First things first: the men topped up their hoard of fresh liquor. They even went so far as to buy white wine, because isn't that what women drink? They stacked cases of beer in clear sight of the door as a lure, liquid breadcrumbs for the bunnies across the hall.

“What are you doing?”

“Throwing out these cups.”

“Why?”

“Women get really upset when they see cups half-filled with tobacco juice lying all over the place.”

“I guess.”

They all washed, sort of. They changed into their cleanest blue jeans, checked their breath, and then, with an anxious last look around and a final kick to the underwear under the sofa, the boilermakers went a-courting.

The welders screwed their courage to the sticking place, marched across the hall, and pounded on the strippers' door. When a vision of loveliness dressed only in a housecoat opened the door, a bottle of ice-cold Pinot Grigio was thrust towards her cleavage.

“You guys wanna have a drink?”

“With us?” another welder quickly added.

They might as well have added, “Oh gawd, please, please, please.”

The vision motioned them to stop. The door closed, leaving the men to fidget in the hallway. After twenty minutes of giggling, thumping, and muffled conversation, the door reopened. From the room emerged four of the loveliest little girls the men had ever seen. They were dressed, scrubbed, their hair pulled up into ponytails, their teeth white and regular. They looked like a team of cheerleaders.

The men were just happy they had a pulse.

The men sat, their backs stiff, aware of the warmth of the women beside them. They had all seen the ladies buck naked but this was different: the girls were clothed, they smiled, and talked. One of them had even had dimples. It came as a shock that these young women sitting beside them were people—people with thoughts, opinions, and actual feelings.

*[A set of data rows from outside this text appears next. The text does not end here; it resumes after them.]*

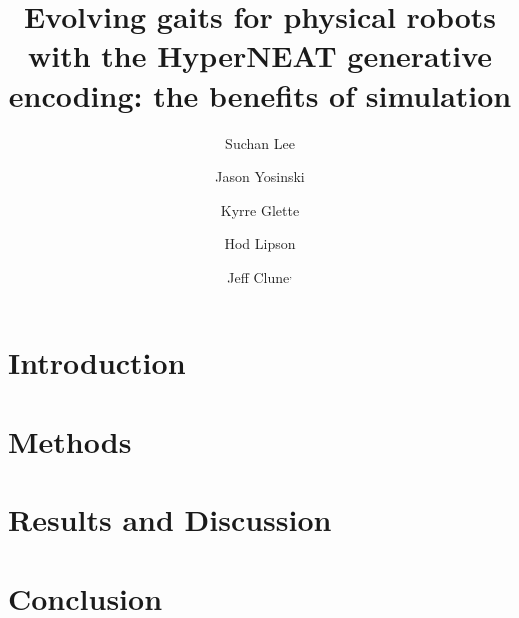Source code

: \documentclass{llncs}
\begin{document}
%
\title{Evolving gaits for physical robots with the HyperNEAT generative encoding: the benefits of simulation}

\author{Suchan Lee \and Jason Yosinski \and Kyrre Glette \and Hod Lipson \and Jeff Clune$^,$ }
\maketitle
%
%
%
%
\begin{abstract}

\end{abstract}
%
%


\section{Introduction}

%
%
\section{Methods}








%
%
\section{Results and Discussion}

%
%
\section{Conclusion}

%
%

%
\footnotesize


%
%
\end{document}
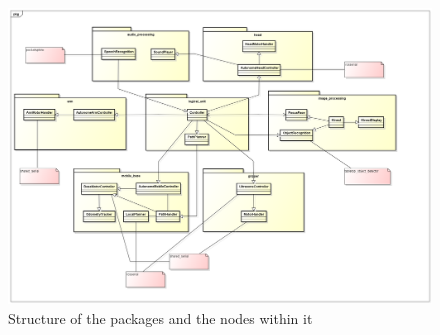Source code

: \documentclass[technical_document.tex]{subfiles}
\begin{document}
\begin{figure}[ht!]
	\centering
	\mbox{\includegraphics[scale=0.3]{Images/Nodes.png}}
	\caption{Structure of the packages and the nodes within it}
	\label{fig:nodes}
\end{figure}
\end{document}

The men felt a little crestfallen and more than a little ashamed. In unison, the men raised their beers to their lips and took a long, desperate drink. The men had half-expected an instant Roman orgy, but what they were getting was a meet-the-teacher interview.

The littlest lady with the friendly dimples watched the welders take a long pull on their drinks. Her eyes shot a quick glance at the other women and then stopped at two fishing poles in the corner of the hotel room. She asked, “Who's the fisherman?”

He was taller than the others, with jet black hair and what looked like a four-day beard growth. He could have been Spanish, Italian, or Mexican; he was Métis.

“I am.”

“What's that like?”

He shrugged. “It's... fishing.”

“Well, how do you do it?”

“You've never fished?”

The women looked at each other, and back to the fisherman. “No.”